*Stored data entries*

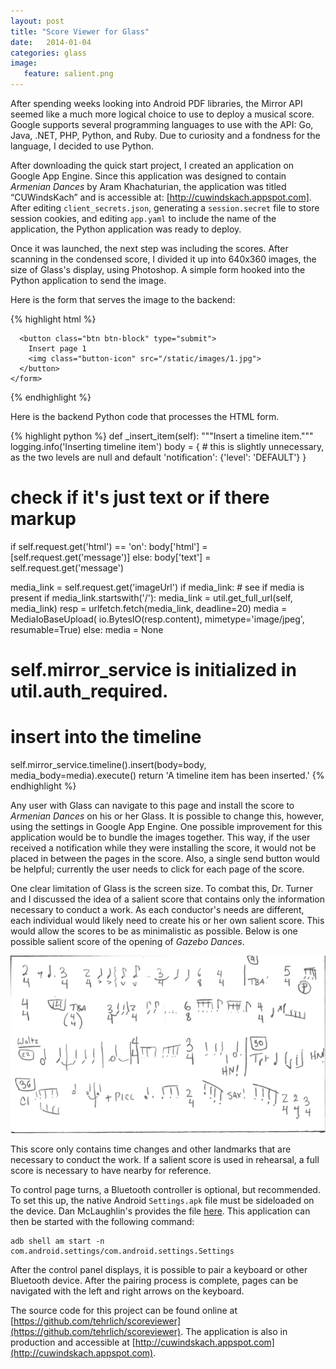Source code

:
 ```yaml
---
layout: post
title: "Score Viewer for Glass"
date:   2014-01-04
categories: glass
image:
   feature: salient.png
---
```


After spending weeks looking into Android PDF libraries, the Mirror API seemed like a much more logical choice to use to deploy a musical score. Google supports several programming languages to use with the API: Go, Java, .NET, PHP, Python, and Ruby. Due to curiosity and a fondness for the language, I decided to use Python.

After downloading the quick start project, I created an application on Google App Engine. Since this application was designed to contain <i>Armenian Dances</i> by Aram Khachaturian, the application was titled “CUWindsKach” and is accessible at: [http://cuwindskach.appspot.com]. After editing `client_secrets.json`, generating a `session.secret` file to store session cookies, and editing `app.yaml` to include the name of the application, the Python application was ready to deploy.

Once it was launched, the next step was including the scores. After scanning in the condensed score, I divided it up into 640x360 images, the size of Glass's display, using Photoshop. A simple form hooked into the Python application to send the image.

Here is the form that serves the image to the backend:

{% highlight html %}
	<form action="/" method="post">
	  <input type="hidden" name="operation" value="insertItem">
	  <input type="hidden" name="message" value="">
	  <input type="hidden" name="imageUrl" value="/static/images/1.jpg">
	  <input type="hidden" name="contentType" value="image/jpeg">

	  <button class="btn btn-block" type="submit">
	    Insert page 1
	    <img class="button-icon" src="/static/images/1.jpg">
	  </button>
	</form>
{% endhighlight %}

Here is the backend Python code that processes the HTML form.

{% highlight python %}
def _insert_item(self):
"""Insert a timeline item."""
logging.info('Inserting timeline item')
body = {
    # this is slightly unnecessary, as the two levels are null and default
    'notification': {'level': 'DEFAULT'} 
}
# check if it's just text or if there markup
if self.request.get('html') == 'on': 
  body['html'] = [self.request.get('message')]
else:
  body['text'] = self.request.get('message')

media_link = self.request.get('imageUrl') 
if media_link: # see if media is present
  if media_link.startswith('/'):
    media_link = util.get_full_url(self, media_link)
  resp = urlfetch.fetch(media_link, deadline=20)
  media = MediaIoBaseUpload(
      io.BytesIO(resp.content), mimetype='image/jpeg', resumable=True)
else:
  media = None
# self.mirror_service is initialized in util.auth_required.
# insert into the timeline
self.mirror_service.timeline().insert(body=body, media_body=media).execute() 
return  'A timeline item has been inserted.'
{% endhighlight %}

Any user with Glass can navigate to this page and install the score to <i>Armenian Dances</i> on his or her Glass. It is possible to change this, however, using the settings in Google App Engine. One possible improvement for this application would be to bundle the images together. This way, if the user received a notification while they were installing the score, it would not be placed in between the pages in the score. Also, a single send button would be helpful; currently the user needs to click for each page of the score.

One clear limitation of Glass is the screen size. To combat this, Dr. Turner and I discussed the idea of a salient score that contains only the information necessary to conduct a work. As each conductor's needs are different, each individual would likely need to create his or her own salient score. This would allow the scores to be as minimalistic as possible. Below is one possible salient score of the opening of <i>Gazebo Dances</i>.

<center><img src="/images/salient.png" alt="Salient" style="width: 600px;"/></center>

This score only contains time changes and other landmarks that are necessary to conduct the work. If a salient score is used in rehearsal, a full score is necessary to have nearby for reference.

To control page turns, a Bluetooth controller is optional, but recommended. To set this up, the native Android `Settings.apk` file must be sideloaded on the device. Dan McLaughlin's provides the file [here](https://googledrive.com/host/0B3CzS-bH2NyETHNQZC1TbWh4RTQ/Settings.apk). This application can then be started with the following command:

	adb shell am start -n com.android.settings/com.android.settings.Settings

After the control panel displays, it is possible to pair a keyboard or other Bluetooth device. After the pairing process is complete, pages can be navigated with the left and right arrows on the keyboard.

The source code for this project can be found online at [https://github.com/tehrlich/scoreviewer](https://github.com/tehrlich/scoreviewer). The application is also in production and accessible at [http://cuwindskach.appspot.com](http://cuwindskach.appspot.com).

*PROMPT*
When a line among the entries above contains "name", copy it.

*SOLUTION FOR THIS PROBLEM*
After downloading the quick start project, I created an application on Google App Engine. Since this application was designed to contain <i>Armenian Dances</i> by Aram Khachaturian, the application was titled “CUWindsKach” and is accessible at: [http://cuwindskach.appspot.com]. After editing `client_secrets.json`, generating a `session.secret` file to store session cookies, and editing `app.yaml` to include the name of the application, the Python application was ready to deploy.
	  <input type="hidden" name="operation" value="insertItem">
	  <input type="hidden" name="message" value="">
	  <input type="hidden" name="imageUrl" value="/static/images/1.jpg">
	  <input type="hidden" name="contentType" value="image/jpeg">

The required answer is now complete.